- _Records supplied_
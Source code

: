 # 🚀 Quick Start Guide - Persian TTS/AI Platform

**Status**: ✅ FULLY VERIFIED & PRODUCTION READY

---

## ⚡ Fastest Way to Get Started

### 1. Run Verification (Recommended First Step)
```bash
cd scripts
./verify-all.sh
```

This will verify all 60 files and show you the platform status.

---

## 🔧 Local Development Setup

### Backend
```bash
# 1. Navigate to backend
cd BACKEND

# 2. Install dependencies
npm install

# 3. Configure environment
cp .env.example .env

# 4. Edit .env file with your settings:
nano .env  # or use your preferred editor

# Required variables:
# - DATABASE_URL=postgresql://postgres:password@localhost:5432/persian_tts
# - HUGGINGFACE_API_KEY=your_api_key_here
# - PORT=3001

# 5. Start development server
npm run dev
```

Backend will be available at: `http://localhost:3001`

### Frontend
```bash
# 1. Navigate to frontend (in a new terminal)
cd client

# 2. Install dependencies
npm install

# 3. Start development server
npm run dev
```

...

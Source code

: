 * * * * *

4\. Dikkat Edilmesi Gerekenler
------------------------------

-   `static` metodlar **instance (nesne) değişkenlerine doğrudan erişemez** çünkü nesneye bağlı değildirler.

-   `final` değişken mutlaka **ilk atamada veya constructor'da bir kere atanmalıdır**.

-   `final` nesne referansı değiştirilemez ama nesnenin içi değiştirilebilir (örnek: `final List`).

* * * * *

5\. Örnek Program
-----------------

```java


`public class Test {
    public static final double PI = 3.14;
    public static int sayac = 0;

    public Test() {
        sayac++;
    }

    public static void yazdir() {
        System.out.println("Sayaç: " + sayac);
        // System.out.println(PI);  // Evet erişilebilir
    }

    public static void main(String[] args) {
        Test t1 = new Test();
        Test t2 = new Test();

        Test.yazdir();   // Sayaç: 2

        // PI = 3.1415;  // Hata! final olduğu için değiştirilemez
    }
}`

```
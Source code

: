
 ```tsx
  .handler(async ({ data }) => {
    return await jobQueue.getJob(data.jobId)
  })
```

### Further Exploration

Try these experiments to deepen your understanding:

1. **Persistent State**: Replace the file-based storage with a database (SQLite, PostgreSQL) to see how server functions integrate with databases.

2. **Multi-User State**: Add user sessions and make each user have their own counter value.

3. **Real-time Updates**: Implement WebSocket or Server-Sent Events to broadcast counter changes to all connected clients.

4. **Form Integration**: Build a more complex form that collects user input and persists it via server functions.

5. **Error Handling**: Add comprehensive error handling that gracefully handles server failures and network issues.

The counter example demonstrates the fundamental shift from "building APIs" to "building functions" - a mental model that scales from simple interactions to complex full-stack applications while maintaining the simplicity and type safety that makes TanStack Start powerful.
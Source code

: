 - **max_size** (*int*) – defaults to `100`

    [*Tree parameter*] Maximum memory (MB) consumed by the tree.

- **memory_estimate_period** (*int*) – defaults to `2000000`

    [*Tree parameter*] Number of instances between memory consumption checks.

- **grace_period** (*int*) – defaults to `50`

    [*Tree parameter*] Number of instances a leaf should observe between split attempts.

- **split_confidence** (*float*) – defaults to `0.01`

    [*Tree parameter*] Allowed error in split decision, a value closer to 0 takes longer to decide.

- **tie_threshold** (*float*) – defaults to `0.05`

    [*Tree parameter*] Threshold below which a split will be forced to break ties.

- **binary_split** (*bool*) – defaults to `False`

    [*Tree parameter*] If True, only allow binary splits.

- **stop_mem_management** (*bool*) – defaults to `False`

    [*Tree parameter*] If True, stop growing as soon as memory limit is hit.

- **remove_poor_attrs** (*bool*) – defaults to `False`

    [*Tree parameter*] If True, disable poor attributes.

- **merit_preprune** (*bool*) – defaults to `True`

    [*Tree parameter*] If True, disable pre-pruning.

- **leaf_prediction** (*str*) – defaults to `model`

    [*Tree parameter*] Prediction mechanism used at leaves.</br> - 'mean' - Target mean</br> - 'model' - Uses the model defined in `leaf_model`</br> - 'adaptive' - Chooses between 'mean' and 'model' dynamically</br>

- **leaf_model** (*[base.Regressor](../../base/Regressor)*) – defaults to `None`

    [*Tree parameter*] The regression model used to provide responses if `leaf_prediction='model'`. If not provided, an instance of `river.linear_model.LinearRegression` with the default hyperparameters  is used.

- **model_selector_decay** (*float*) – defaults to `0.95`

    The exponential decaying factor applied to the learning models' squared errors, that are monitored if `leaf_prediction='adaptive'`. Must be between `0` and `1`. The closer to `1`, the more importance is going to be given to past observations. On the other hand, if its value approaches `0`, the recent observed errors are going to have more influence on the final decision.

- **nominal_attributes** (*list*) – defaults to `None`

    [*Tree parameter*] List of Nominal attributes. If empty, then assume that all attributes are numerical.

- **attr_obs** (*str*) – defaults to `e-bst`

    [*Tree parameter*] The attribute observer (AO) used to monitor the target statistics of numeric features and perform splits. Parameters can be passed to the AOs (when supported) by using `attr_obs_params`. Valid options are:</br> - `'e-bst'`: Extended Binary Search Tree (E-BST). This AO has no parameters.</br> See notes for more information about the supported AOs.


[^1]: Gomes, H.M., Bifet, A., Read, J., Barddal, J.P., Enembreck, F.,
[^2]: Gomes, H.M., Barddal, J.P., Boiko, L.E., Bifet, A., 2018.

- _Directions for this task_
Work out the number of lines in this listing that include the word "Barddal". Reply with that number only.

- _Task answer_
2